Perché sur la crête d'un cactus difforme, un urubu noir scrute les pèlerins qui cheminent péniblement vers l'entrée de cette localité perdue du Nordeste brésilien, agglomération devenue en quelques mois au centre des préoccupations des plus hautes autorités du pays.

Sitôt quittés “Les chemins de la faim” du regretté Jorge Amado, me voici revenu dans le sertão bahianais avec cette fois un guide péruvien, Mario Vargas Llosa, et son roman “La guerre de la fin du monde” publié en 1981. Cette oeuvre imposante par son format retrace dans le détail une page mémorable de l'histoire brésilienne.
Dans ce 19e siècle finissant, le Brésil a connu coup sur coup l'abolition de l'esclavage en 1888 et l'année suivante le remplacement de l'Empire par l'avènement de la République.
Les premiers pas incertains de cette jeune nation et les tergiversations politiques ont incontestablement favorisé l'expansion dramatique des événements de Canudos quelques années plus tard.
Un personnage mystique et charismatique est au centre de toutes les attentions : ses disciples l'appellent le Conseiller.

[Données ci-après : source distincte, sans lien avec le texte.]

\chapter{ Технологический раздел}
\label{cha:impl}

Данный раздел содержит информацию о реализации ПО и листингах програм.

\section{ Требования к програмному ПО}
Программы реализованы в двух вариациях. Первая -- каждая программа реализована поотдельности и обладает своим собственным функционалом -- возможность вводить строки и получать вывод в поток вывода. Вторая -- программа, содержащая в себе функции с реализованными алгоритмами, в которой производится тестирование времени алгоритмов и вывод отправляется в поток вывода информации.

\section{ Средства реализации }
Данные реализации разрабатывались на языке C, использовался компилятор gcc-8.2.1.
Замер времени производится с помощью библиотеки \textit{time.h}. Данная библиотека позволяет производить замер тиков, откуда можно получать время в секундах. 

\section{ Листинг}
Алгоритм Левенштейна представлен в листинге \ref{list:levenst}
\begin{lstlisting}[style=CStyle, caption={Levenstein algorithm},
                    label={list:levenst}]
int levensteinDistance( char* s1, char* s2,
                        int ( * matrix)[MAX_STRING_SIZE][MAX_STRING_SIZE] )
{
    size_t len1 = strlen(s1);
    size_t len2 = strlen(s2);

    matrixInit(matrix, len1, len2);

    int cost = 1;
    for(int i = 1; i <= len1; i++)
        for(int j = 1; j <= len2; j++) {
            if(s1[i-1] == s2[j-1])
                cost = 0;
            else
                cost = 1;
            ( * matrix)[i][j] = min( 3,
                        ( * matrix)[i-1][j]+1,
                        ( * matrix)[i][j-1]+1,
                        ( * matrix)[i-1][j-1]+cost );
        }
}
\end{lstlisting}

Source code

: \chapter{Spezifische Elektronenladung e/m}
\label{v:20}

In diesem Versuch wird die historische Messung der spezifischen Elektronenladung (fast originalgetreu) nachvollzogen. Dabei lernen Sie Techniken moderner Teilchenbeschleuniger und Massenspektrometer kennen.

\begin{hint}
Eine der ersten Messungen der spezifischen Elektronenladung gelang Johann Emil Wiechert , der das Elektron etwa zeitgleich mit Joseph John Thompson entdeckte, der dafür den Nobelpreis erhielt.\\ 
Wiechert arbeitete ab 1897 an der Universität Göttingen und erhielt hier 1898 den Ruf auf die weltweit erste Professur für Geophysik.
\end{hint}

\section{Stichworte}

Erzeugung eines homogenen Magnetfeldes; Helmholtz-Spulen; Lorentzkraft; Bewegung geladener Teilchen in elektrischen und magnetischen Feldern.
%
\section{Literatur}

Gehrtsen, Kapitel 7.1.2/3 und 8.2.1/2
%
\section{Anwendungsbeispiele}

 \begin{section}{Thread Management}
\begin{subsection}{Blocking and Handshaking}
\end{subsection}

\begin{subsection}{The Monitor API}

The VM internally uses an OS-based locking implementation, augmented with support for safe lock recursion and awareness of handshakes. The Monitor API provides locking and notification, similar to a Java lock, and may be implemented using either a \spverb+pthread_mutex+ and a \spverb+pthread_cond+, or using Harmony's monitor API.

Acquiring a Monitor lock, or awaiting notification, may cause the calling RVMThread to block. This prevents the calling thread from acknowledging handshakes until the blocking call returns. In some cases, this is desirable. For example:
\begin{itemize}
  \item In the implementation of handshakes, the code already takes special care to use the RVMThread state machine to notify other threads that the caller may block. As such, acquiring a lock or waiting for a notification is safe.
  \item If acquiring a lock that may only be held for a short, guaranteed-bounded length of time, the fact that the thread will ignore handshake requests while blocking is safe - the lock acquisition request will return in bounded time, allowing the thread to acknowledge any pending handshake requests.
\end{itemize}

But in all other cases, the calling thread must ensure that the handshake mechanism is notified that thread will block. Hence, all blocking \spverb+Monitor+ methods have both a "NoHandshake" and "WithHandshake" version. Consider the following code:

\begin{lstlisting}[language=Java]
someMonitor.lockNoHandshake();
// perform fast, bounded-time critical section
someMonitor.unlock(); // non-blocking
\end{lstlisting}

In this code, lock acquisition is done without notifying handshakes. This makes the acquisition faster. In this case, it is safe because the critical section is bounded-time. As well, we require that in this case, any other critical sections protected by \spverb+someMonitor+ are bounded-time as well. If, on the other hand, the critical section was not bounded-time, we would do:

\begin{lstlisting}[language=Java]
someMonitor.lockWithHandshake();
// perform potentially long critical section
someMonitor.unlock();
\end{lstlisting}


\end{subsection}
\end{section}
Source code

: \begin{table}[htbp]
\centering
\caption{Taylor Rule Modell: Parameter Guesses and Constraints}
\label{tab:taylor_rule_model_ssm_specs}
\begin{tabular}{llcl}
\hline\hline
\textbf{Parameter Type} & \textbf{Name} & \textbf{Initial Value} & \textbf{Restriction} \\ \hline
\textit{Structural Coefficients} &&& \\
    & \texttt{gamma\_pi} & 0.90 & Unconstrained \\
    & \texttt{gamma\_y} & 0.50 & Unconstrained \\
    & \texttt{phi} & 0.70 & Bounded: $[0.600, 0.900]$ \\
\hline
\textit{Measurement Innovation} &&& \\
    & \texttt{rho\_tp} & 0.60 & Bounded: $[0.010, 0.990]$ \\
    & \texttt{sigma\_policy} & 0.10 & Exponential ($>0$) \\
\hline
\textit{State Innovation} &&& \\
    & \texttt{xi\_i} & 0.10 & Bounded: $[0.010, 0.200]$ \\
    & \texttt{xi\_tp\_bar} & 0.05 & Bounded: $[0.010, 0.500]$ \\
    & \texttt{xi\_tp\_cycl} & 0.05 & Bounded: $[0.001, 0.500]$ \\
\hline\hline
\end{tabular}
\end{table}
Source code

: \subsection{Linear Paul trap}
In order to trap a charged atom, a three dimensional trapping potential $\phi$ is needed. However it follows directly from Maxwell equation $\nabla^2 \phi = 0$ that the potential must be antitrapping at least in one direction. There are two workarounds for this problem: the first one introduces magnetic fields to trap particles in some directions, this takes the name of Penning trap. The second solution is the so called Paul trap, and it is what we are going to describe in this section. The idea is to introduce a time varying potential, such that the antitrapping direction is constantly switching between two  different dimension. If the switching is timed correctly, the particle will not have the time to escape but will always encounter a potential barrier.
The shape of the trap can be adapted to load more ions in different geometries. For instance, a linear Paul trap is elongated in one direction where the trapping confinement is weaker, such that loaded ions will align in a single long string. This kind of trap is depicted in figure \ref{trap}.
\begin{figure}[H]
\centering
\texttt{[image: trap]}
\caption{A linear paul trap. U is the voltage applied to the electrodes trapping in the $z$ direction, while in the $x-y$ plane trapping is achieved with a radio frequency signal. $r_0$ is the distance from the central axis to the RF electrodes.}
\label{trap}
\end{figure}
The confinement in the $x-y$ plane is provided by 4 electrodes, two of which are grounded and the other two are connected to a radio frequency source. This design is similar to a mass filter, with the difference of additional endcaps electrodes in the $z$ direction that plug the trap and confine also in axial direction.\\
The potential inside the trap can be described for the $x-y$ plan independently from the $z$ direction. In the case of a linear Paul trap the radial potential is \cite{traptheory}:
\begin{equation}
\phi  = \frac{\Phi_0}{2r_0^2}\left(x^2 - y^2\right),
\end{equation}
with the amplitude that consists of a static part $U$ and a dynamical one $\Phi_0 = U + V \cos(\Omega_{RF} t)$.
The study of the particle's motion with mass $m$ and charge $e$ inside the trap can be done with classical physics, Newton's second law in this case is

Il s'est installé avec ses fidèles à Canudos au mépris du droit de propriété d'un notable de la région.
Des paysans misérables en recherche d'espérance, des bandits de grands chemins en quête de rédemption, d'anciens esclaves des fazendas affluent à Canudos. Cette multitude hétéroclite écoute avec ferveur cet évangéliste, aux yeux étincelants et à la chevelure nazaréenne, propager de l'aube au coucher un message d'amour et de paix.
Mais la parole de l'oracle n'est pas seulement de fraternité universelle, toute aussi prégnante est sa vision d'une fin du monde imminente. Il assimile la République naissante à l'Antéchrist et refuse le mariage civil, le système métrique décimal, le recensement, le paiement de l'impôt…
Dans la première partie du livre, alors que les événements s'accélèrent, l'auteur introduit de temps à autre un personnage-clé et évoque dans le détail son parcours de vie. Ainsi les nouveaux protagonistes incorporent-ils naturellement le roman comme les différents instruments de musique rejoignent le tempo de la symphonie.
Les rebelles avec femmes et enfants sont estimés à trente mille en novembre 1896 et leur nombre croissant met en danger la République. La guerre est déclarée à ces illuminés et leur anéantissement est décidé en haut lieu.
Trois interventions armées se succèdent en seulement quelques mois et se soldent par autant de fiascos pour les militaires. Invisibles dans l'austère caatinga qui entoure leur bastion, les révoltés sont passés maître dans l'art de la guérilla et crient victoire.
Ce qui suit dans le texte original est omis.